Pero no sería nada extraño que estos planes de choque fracasaran también, siendo superados en pocas semanas por la propagación del pánico financiero. Al fin y al cabo, eso es lo que predice la teoría de las expectativas racionales (de Thomas Sargent y Robert Lucas, que obtuvo por ello el premio Nobel en 1995), tercera en discordia en el debate entre monetaristas y keynesianos: en cuanto los Gobiernos anuncian sus futuras medidas de intervención en los mercados (ya sea con políticas monetarias o fiscales), los agentes económicos las descuentan por anticipado, contribuyendo a desvirtuarlas o anularlas. Es lo que ha ocurrido con el fracaso del plan de rescate mediante subastas de activos financieros con cargo a la deuda pública que ofreció Zapatero a la banca española, cuya primera subasta celebrada la semana pasada se ha visto casi desierta para gran sorpresa de propios y extraños. Y con las demás medidas que anuncie el jueves que viene en el Congreso de los Diputados podría ocurrir otro tanto.

¿Quiere todo esto decir que no hay nada que hacer, más que esperar y ver cómo la epidemia del pánico financiero se contagia al resto de la economía real? Nada de eso, claro que hay que intervenir, y probablemente habrá que hacerlo mediante un masivo plan de choque neokeynesiano. Algo así como aplicar descargas masivas con un gigantesco desfibrilador externo para ver si el comatoso cuerpo de la economía resucita de su actual parada cardiorrespiratoria. Pero conviene entender que la naturaleza de esa intervención exterior ha de realizarse en clave no tanto económica como política. Si hablamos de crisis es precisamente porque las reglas de la economía de mercado (las leyes de la oferta y la demanda) han dejado momentáneamente de funcionar, entrando el cuerpo social en un auténtico estado de excepción. De ahí la necesidad de que intervenga el poder del Estado, de acuerdo al principio de excepcionalidad que (desarrollando las formulaciones de Carl Schmitt) expone Giorgio Agamben en su Homo sacer. Y hasta que la intervención excepcional del Estado no permita restaurar la normalidad perdida, las reglas de juego del capitalismo seguirán en suspenso y la crisis continuará devorando todo a su paso, contagiando y diseminando por doquier la epidemia de pánico.
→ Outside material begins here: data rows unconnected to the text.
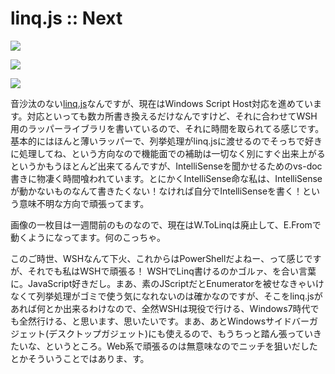 # linq.js :: Next

<p class="noindent">
	<img src="http://gyazo.com/a22fe0fb0363f453b3347229a89bbf4a.png">
</p>
<p class="noindent">
	<img src="http://gyazo.com/bfecd658e98080f91dd1fce9aa13e53e.png">
</p>
<p class="noindent">
	<img src="http://gyazo.com/0e0c32ba4c065c10ec27da30359e3b1a.png">
</p>

音沙汰のない[linq.js](http://linqjs.codeplex.com/)なんですが、現在はWindows Script Host対応を進めています。対応といっても数カ所書き換えるだけなんですけど、それに合わせてWSH用のラッパーライブラリを書いているので、それに時間を取られてる感じです。基本的にはほんと薄いラッパーで、列挙処理がlinq.jsに渡せるのでそっちで好きに処理してね、という方向なので機能面での補助は一切なく別にすぐ出来上がるというかもうほとんど出来てるんですが、IntelliSenseを聞かせるためのvs-doc書きに物凄く時間喰われています。とにかくIntelliSense命な私は、IntelliSenseが動かないものなんて書きたくない！なければ自分でIntelliSenseを書く！という意味不明な方向で頑張ってます。

画像の一枚目は一週間前のものなので、現在はW.ToLinqは廃止して、E.Fromで動くようになってます。何のこっちゃ。

このご時世、WSHなんて下火、これからはPowerShellだよねー、って感じですが、それでも私はWSHで頑張る！ WSHでLinq書けるのかゴルァ、を合い言葉に。JavaScript好きだし。まあ、素のJScriptだとEnumeratorを被せなきゃいけなくて列挙処理がゴミで使う気になれないのは確かなのですが、そこをlinq.jsがあれば何とか出来るわけなので、全然WSHは現役で行ける、Windows7時代でも全然行ける、と思います、思いたいです。まあ、あとWindowsサイドバーガジェット(デスクトップガジェット)にも使えるので、もうちっと踏ん張っていきたいな、というところ。Web系で頑張るのは無意味なのでニッチを狙いだしたとかそういうことではありま、す。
El que las leyes de la economía ya no funcionen hace que algunos se sitúen en clave exclusivamente moralista, denunciando la codicia de los especuladores que buscan su lucro inmediato y reclamando otra economía de mercado no egoísta con valores solidarios. Pero este rancio moralismo no sólo revela una cierta hipocresía (pues cuando los mercados crecían todo el mundo satisfacía su codicia sin que nadie protestase) sino que también implica no haber entendido nada. El motor de la crisis no es tanto la desconfianza (un valor moral) como el cálculo racional (según demuestran los análisis de Robert Lucas citados más atrás). Si los agentes dejan de invertir no es porque desconfíen unos de otros sino, al revés, porque tratan de comportarse exactamente igual que los demás, tal y como sucede con el contagioso ejemplo del sálvese quien pueda que desata una epidemia de pánico. Lo que gobierna el comportamiento de todos es la expectativa de qué harán los otros. Y si se piensa que los demás querrán vender, entonces nadie comprará y la crisis se autoperpetuará, a menos que los poderes públicos clausuren el juego y detengan la epidemia de pánico.